The provider performed an evaluation of the lidar data, including a comparison of
the data from flight line to flight line. This comparison showed high relative accuracy and
no anomalies in the data. All ranges were post-processed by EarthData, Inc., and
41
corrected for atmospheric refraction and transmission delays.

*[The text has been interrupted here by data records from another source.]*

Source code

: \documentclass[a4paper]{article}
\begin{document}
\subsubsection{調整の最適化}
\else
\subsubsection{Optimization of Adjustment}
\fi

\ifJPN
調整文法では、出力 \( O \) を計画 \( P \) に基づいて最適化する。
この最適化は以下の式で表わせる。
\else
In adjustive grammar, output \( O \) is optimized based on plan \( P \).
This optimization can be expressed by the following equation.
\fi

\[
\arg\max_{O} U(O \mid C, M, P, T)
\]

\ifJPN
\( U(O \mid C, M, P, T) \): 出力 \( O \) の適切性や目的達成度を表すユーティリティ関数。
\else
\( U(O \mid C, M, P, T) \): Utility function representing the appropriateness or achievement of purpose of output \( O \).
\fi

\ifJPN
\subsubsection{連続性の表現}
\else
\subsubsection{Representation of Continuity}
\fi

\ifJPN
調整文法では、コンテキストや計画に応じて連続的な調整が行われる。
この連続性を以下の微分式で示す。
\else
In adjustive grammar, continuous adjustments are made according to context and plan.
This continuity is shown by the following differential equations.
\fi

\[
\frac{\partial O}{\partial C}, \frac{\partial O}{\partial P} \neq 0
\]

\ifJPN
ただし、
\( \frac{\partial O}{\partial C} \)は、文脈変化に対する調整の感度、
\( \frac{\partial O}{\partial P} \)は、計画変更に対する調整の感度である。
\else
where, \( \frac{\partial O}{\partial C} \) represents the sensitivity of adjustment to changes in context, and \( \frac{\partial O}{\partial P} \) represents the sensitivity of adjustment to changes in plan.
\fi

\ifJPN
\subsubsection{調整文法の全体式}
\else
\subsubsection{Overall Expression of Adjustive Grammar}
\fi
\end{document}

The reported accuracies for the AeroScan lidar system flying at less than 2400 m
above ground, over open homogeneous flat terrain, are as follows: an elevation or vertical
accuracy of ±15 cm and an horizontal accuracy of ±25 cm (EarthData, Inc., 2001).
4.4. Optical data
In addition to the lidar data, spatially coincident optical data used for this study
include a leaf-off ATLAS image (NASA's Airborne Terrestrial Land Applications
Scanner; 4 m spatial resolution; flown March 17, 1998, at 2100 m AGL), shown in Figure
7, and a leaf-on ortho- image (Figure 10 (a)) provided by EarthData, Inc., derived from
1:13,000 color- infrared photography acquired by NASA in the fall of 1999 (0.5 m spatial
resolution). A photogrammetrically derived DEM, also based on the NASA infrared
photos of 1999, was provided by EarthData, Inc. The grid spacing of the
photogrammetric DEM is 10 meters (Figure 10 (b)). The DEM was produced to enable
production of the digital orthophoto and therefore, was not designed to be an accurate
model of the terrain. A visual analysis of the DEM in Figure 10 (b) indicates that the
DEM derived from CIR imagery actually models the top of the canopy and the bare
ground elevation similar to the digital surface model of the first lidar return.
a) b)
Figure 10: Ortho-image (color-infrared) of the study area (a) and photogrammetrically-derived DEM (b)
42
4.5. Ground digital elevation model (DEM)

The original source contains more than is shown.